**Listed entries:**
☆ ☆ ☆ ☆ ☆ ☆ ☆
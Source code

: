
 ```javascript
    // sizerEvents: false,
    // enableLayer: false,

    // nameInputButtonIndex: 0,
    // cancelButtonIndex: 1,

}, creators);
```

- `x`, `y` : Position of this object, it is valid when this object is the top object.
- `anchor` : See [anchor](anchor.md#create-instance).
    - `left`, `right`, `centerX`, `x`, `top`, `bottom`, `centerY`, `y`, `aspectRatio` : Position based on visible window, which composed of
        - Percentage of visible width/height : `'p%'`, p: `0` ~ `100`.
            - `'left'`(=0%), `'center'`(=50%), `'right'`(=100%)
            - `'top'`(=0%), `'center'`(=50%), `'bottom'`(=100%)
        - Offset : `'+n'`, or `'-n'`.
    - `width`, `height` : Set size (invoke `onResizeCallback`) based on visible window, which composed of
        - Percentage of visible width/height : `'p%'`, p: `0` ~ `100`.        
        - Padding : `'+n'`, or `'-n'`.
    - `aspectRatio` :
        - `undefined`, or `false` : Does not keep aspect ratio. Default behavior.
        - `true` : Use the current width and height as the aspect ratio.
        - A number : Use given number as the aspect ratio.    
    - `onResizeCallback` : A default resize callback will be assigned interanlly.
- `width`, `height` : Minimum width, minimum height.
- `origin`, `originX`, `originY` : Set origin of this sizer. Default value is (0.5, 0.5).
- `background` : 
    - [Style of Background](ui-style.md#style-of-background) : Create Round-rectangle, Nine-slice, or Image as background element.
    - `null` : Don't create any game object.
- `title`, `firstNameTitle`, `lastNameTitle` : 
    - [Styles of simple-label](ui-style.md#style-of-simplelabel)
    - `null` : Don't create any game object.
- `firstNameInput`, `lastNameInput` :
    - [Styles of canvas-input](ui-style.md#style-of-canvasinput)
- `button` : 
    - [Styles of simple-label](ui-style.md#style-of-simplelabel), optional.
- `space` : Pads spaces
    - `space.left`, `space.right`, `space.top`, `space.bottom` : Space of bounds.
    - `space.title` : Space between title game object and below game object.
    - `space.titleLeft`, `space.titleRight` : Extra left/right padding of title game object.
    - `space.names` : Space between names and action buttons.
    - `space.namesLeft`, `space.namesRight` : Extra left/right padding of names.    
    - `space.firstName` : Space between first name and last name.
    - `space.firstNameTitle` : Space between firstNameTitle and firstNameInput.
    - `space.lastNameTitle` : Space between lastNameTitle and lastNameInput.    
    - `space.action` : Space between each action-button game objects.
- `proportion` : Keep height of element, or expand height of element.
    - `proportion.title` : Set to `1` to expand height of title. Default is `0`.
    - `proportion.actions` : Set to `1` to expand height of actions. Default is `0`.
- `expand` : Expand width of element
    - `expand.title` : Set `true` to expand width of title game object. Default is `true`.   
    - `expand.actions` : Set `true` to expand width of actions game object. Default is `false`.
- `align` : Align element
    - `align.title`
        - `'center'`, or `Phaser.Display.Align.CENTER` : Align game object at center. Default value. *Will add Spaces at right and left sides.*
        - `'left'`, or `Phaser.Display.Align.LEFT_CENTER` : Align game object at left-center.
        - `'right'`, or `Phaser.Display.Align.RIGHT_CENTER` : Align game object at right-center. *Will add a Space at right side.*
☆ ☆ ☆ ☆ ☆ ☆ ☆
**Assignment:**
What is needed is each line of the data, printed exactly.

**Written reply:**
Source code

:
 ```javascript
    // sizerEvents: false,
    // enableLayer: false,

    // nameInputButtonIndex: 0,
    // cancelButtonIndex: 1,

}, creators);
```

- `x`, `y` : Position of this object, it is valid when this object is the top object.
- `anchor` : See [anchor](anchor.md#create-instance).
    - `left`, `right`, `centerX`, `x`, `top`, `bottom`, `centerY`, `y`, `aspectRatio` : Position based on visible window, which composed of
        - Percentage of visible width/height : `'p%'`, p: `0` ~ `100`.
            - `'left'`(=0%), `'center'`(=50%), `'right'`(=100%)
            - `'top'`(=0%), `'center'`(=50%), `'bottom'`(=100%)
        - Offset : `'+n'`, or `'-n'`.
    - `width`, `height` : Set size (invoke `onResizeCallback`) based on visible window, which composed of
        - Percentage of visible width/height : `'p%'`, p: `0` ~ `100`.        
        - Padding : `'+n'`, or `'-n'`.
    - `aspectRatio` :
        - `undefined`, or `false` : Does not keep aspect ratio. Default behavior.
        - `true` : Use the current width and height as the aspect ratio.
        - A number : Use given number as the aspect ratio.    
    - `onResizeCallback` : A default resize callback will be assigned interanlly.
- `width`, `height` : Minimum width, minimum height.
- `origin`, `originX`, `originY` : Set origin of this sizer. Default value is (0.5, 0.5).
- `background` : 
    - [Style of Background](ui-style.md#style-of-background) : Create Round-rectangle, Nine-slice, or Image as background element.
    - `null` : Don't create any game object.
- `title`, `firstNameTitle`, `lastNameTitle` : 
    - [Styles of simple-label](ui-style.md#style-of-simplelabel)
    - `null` : Don't create any game object.
- `firstNameInput`, `lastNameInput` :
    - [Styles of canvas-input](ui-style.md#style-of-canvasinput)
- `button` : 
    - [Styles of simple-label](ui-style.md#style-of-simplelabel), optional.
- `space` : Pads spaces
    - `space.left`, `space.right`, `space.top`, `space.bottom` : Space of bounds.
    - `space.title` : Space between title game object and below game object.
    - `space.titleLeft`, `space.titleRight` : Extra left/right padding of title game object.
    - `space.names` : Space between names and action buttons.
    - `space.namesLeft`, `space.namesRight` : Extra left/right padding of names.    
    - `space.firstName` : Space between first name and last name.
    - `space.firstNameTitle` : Space between firstNameTitle and firstNameInput.
    - `space.lastNameTitle` : Space between lastNameTitle and lastNameInput.    
    - `space.action` : Space between each action-button game objects.
- `proportion` : Keep height of element, or expand height of element.
    - `proportion.title` : Set to `1` to expand height of title. Default is `0`.
    - `proportion.actions` : Set to `1` to expand height of actions. Default is `0`.
- `expand` : Expand width of element
    - `expand.title` : Set `true` to expand width of title game object. Default is `true`.   
    - `expand.actions` : Set `true` to expand width of actions game object. Default is `false`.
- `align` : Align element
    - `align.title`
        - `'center'`, or `Phaser.Display.Align.CENTER` : Align game object at center. Default value. *Will add Spaces at right and left sides.*
        - `'left'`, or `Phaser.Display.Align.LEFT_CENTER` : Align game object at left-center.
        - `'right'`, or `Phaser.Display.Align.RIGHT_CENTER` : Align game object at right-center. *Will add a Space at right side.*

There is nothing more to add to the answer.